MATERIAL SHOWN: Begin
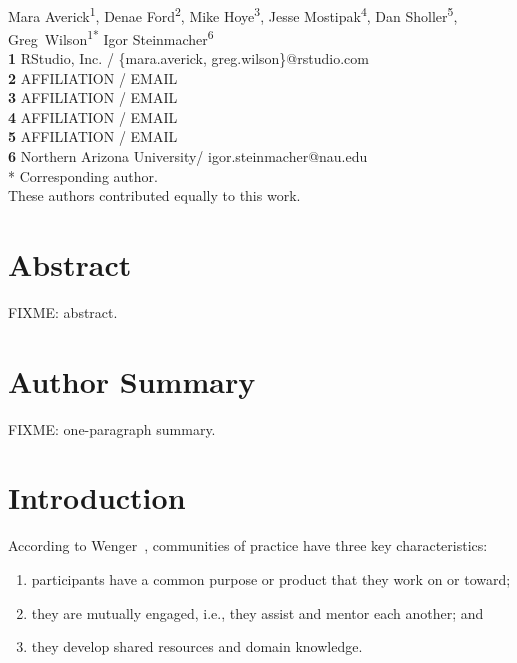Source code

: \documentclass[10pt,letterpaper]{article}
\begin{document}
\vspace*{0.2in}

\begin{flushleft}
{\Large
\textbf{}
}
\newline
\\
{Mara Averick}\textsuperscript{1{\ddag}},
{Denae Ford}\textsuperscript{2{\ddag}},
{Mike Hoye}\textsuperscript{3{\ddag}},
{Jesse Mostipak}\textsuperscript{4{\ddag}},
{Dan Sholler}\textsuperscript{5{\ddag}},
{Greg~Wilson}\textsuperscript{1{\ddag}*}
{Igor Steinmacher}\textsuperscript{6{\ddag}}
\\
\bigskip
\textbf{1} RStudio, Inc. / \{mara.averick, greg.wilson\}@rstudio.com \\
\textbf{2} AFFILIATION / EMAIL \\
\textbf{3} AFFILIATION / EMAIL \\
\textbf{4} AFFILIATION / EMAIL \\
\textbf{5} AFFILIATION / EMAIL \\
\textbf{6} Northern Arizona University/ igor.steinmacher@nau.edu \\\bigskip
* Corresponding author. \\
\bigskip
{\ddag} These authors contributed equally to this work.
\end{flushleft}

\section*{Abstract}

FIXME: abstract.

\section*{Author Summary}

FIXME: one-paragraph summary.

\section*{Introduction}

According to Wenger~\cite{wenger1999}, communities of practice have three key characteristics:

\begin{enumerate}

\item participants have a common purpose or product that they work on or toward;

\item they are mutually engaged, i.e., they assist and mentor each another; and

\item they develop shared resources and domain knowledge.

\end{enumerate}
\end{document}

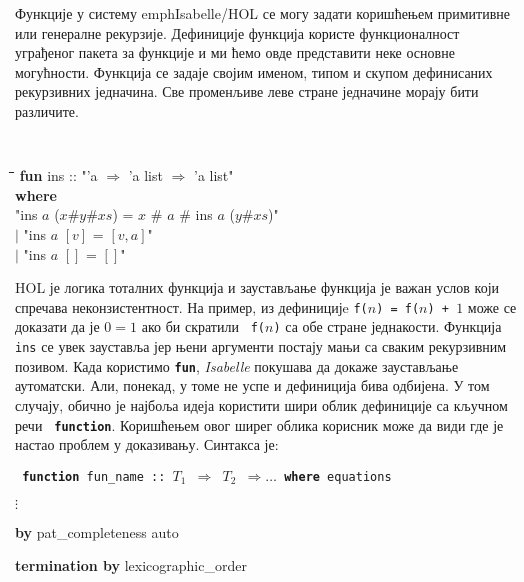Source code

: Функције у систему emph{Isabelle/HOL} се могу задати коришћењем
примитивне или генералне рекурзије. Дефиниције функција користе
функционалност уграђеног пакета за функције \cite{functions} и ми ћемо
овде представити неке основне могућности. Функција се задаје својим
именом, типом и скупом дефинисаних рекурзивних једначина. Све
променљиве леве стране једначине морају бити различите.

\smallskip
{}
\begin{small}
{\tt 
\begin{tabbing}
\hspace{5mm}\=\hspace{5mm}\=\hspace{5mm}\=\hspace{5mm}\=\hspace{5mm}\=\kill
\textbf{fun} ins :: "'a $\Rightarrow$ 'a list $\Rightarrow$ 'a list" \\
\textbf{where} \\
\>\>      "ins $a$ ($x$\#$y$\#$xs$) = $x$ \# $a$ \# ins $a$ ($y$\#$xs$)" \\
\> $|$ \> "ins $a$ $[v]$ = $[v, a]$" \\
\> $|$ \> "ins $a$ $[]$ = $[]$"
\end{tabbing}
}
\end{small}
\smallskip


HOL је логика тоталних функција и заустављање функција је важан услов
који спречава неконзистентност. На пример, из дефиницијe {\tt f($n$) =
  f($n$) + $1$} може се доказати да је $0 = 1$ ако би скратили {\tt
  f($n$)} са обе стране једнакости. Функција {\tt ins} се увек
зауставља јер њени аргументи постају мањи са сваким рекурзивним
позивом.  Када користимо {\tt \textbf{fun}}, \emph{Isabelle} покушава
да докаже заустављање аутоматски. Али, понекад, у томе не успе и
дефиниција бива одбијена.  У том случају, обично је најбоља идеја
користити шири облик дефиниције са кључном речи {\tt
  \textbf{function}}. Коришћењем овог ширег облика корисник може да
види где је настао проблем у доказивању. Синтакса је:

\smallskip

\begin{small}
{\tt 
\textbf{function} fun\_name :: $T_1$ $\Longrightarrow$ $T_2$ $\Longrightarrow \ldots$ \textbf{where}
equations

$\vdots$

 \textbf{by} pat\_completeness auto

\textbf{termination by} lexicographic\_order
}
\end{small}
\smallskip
MATERIAL SHOWN: End
* EXERCISE OBJECTIVE *
The copy you write must hold every record verbatim and none of the pictures.

* EXERCISE SOLUTION *
Source code

: \documentclass[10pt,letterpaper]{article}
\begin{document}
\vspace*{0.2in}

\begin{flushleft}
{\Large
\textbf{}
}
\newline
\\
{Mara Averick}\textsuperscript{1{\ddag}},
{Denae Ford}\textsuperscript{2{\ddag}},
{Mike Hoye}\textsuperscript{3{\ddag}},
{Jesse Mostipak}\textsuperscript{4{\ddag}},
{Dan Sholler}\textsuperscript{5{\ddag}},
{Greg~Wilson}\textsuperscript{1{\ddag}*}
{Igor Steinmacher}\textsuperscript{6{\ddag}}
\\
\bigskip
\textbf{1} RStudio, Inc. / \{mara.averick, greg.wilson\}@rstudio.com \\
\textbf{2} AFFILIATION / EMAIL \\
\textbf{3} AFFILIATION / EMAIL \\
\textbf{4} AFFILIATION / EMAIL \\
\textbf{5} AFFILIATION / EMAIL \\
\textbf{6} Northern Arizona University/ igor.steinmacher@nau.edu \\\bigskip
* Corresponding author. \\
\bigskip
{\ddag} These authors contributed equally to this work.
\end{flushleft}

\section*{Abstract}

FIXME: abstract.

\section*{Author Summary}

FIXME: one-paragraph summary.

\section*{Introduction}

According to Wenger~\cite{wenger1999}, communities of practice have three key characteristics:

\begin{enumerate}

\item participants have a common purpose or product that they work on or toward;

\item they are mutually engaged, i.e., they assist and mentor each another; and

\item they develop shared resources and domain knowledge.

\end{enumerate}
\end{document}

Source code

: Функције у систему emph{Isabelle/HOL} се могу задати коришћењем
примитивне или генералне рекурзије. Дефиниције функција користе
функционалност уграђеног пакета за функције \cite{functions} и ми ћемо
овде представити неке основне могућности. Функција се задаје својим
именом, типом и скупом дефинисаних рекурзивних једначина. Све
променљиве леве стране једначине морају бити различите.

\smallskip
{}
\begin{small}
{\tt 
\begin{tabbing}
\hspace{5mm}\=\hspace{5mm}\=\hspace{5mm}\=\hspace{5mm}\=\hspace{5mm}\=\kill
\textbf{fun} ins :: "'a $\Rightarrow$ 'a list $\Rightarrow$ 'a list" \\
\textbf{where} \\
\>\>      "ins $a$ ($x$\#$y$\#$xs$) = $x$ \# $a$ \# ins $a$ ($y$\#$xs$)" \\
\> $|$ \> "ins $a$ $[v]$ = $[v, a]$" \\
\> $|$ \> "ins $a$ $[]$ = $[]$"
\end{tabbing}
}
\end{small}
\smallskip


HOL је логика тоталних функција и заустављање функција је важан услов
који спречава неконзистентност. На пример, из дефиницијe {\tt f($n$) =
  f($n$) + $1$} може се доказати да је $0 = 1$ ако би скратили {\tt
  f($n$)} са обе стране једнакости. Функција {\tt ins} се увек
зауставља јер њени аргументи постају мањи са сваким рекурзивним
позивом.  Када користимо {\tt \textbf{fun}}, \emph{Isabelle} покушава
да докаже заустављање аутоматски. Али, понекад, у томе не успе и
дефиниција бива одбијена.  У том случају, обично је најбоља идеја
користити шири облик дефиниције са кључном речи {\tt
  \textbf{function}}. Коришћењем овог ширег облика корисник може да
види где је настао проблем у доказивању. Синтакса је:

\smallskip

\begin{small}
{\tt 
\textbf{function} fun\_name :: $T_1$ $\Longrightarrow$ $T_2$ $\Longrightarrow \ldots$ \textbf{where}
equations

$\vdots$

 \textbf{by} pat\_completeness auto

\textbf{termination by} lexicographic\_order
}
\end{small}
\smallskip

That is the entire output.